Two discs of moments of inertia $I_1$ and $I_2$ about their respective axes (normal to the disc and passing through the centre) and rotating with angular speeds $\omega_1$ and $\omega_2$ are brought into contact face to face with their axes of rotation coincident.
$(a)$ Does the law of conservation of angular momentum apply to the situation? Why?
$(b)$ Find the angular speed of the two-disc system.
$(c)$ Calculate the loss in kinetic energy of the system in the process.

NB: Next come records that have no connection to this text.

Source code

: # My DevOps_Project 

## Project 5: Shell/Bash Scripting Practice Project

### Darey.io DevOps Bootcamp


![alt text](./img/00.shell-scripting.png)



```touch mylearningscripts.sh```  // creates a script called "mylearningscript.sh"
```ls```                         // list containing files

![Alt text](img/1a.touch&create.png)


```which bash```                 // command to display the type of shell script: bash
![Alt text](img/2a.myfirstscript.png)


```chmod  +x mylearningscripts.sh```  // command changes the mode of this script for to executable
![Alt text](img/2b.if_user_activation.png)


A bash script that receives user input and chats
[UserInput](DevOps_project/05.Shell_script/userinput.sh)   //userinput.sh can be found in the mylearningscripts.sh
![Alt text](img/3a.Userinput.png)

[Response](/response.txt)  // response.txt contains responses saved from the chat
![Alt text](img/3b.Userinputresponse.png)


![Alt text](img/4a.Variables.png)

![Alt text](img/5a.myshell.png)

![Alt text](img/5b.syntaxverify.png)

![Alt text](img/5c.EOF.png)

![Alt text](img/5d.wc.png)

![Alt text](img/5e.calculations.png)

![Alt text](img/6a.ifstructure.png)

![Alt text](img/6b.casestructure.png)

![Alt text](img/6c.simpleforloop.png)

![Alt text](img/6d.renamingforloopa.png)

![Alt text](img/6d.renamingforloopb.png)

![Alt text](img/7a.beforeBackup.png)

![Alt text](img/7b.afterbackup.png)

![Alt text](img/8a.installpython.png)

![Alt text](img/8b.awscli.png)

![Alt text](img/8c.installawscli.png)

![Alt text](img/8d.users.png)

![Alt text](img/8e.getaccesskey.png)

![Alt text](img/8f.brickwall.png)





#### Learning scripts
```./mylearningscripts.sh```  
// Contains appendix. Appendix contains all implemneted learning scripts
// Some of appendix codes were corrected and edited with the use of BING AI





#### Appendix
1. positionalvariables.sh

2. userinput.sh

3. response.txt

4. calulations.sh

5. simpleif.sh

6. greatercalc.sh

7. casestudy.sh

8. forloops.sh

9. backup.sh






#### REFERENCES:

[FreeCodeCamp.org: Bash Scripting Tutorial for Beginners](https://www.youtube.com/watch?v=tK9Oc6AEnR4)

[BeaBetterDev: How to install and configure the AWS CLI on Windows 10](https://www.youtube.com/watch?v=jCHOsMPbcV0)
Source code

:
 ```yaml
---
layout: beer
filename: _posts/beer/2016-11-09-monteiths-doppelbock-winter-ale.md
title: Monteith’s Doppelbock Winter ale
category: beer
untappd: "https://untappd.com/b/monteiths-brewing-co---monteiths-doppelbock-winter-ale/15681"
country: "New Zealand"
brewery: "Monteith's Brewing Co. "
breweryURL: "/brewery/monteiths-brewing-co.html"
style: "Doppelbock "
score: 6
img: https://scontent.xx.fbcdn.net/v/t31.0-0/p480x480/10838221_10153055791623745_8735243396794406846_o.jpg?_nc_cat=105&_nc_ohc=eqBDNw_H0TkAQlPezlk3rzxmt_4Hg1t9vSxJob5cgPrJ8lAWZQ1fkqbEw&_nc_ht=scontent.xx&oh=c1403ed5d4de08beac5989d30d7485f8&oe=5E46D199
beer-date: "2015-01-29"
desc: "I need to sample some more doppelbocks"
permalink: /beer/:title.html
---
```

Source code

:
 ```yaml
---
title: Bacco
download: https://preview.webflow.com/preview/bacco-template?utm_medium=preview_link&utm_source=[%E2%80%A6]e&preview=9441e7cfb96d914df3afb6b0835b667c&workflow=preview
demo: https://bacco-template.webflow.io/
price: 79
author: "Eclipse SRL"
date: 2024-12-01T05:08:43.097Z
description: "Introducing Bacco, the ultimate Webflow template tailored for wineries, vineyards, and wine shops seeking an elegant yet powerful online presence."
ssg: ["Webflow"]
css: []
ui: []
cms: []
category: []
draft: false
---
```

$(d)$ Account for this loss.

(N/A) Let the common angular velocity of the system be $\omega$.
$(a)$ Yes,the law of conservation of angular momentum applies because there is no net external torque acting on the system of the two discs.
$(b)$ By the law of conservation of angular momentum:
$L_f = L_i$
$(I_1 + I_2) \omega = I_1 \omega_1 + I_2 \omega_2$
$\omega = \frac{I_1 \omega_1 + I_2 \omega_2}{I_1 + I_2}$
$(c)$ The initial kinetic energy is $K_i = \frac{1}{2} I_1 \omega_1^2 + \frac{1}{2} I_2 \omega_2^2$.
The final kinetic energy is $K_f = \frac{1}{2} (I_1 + I_2) \omega^2 = \frac{1}{2} (I_1 + I_2) \left( \frac{I_1 \omega_1 + I_2 \omega_2}{I_1 + I_2} \right)^2 = \frac{(I_1 \omega_1 + I_2 \omega_2)^2}{2(I_1 + I_2)}$.
The loss in kinetic energy is $\Delta K = K_i - K_f = \frac{1}{2} I_1 \omega_1^2 + \frac{1}{2} I_2 \omega_2^2 - \frac{(I_1 \omega_1 + I_2 \omega_2)^2}{2(I_1 + I_2)}$.
Simplifying this expression,we get $\Delta K = \frac{I_1 I_2}{2(I_1 + I_2)} (\omega_1 - \omega_2)^2$.
$(d)$ The loss in kinetic energy is due to the work done against the friction between the two discs as they adjust to a common angular velocity.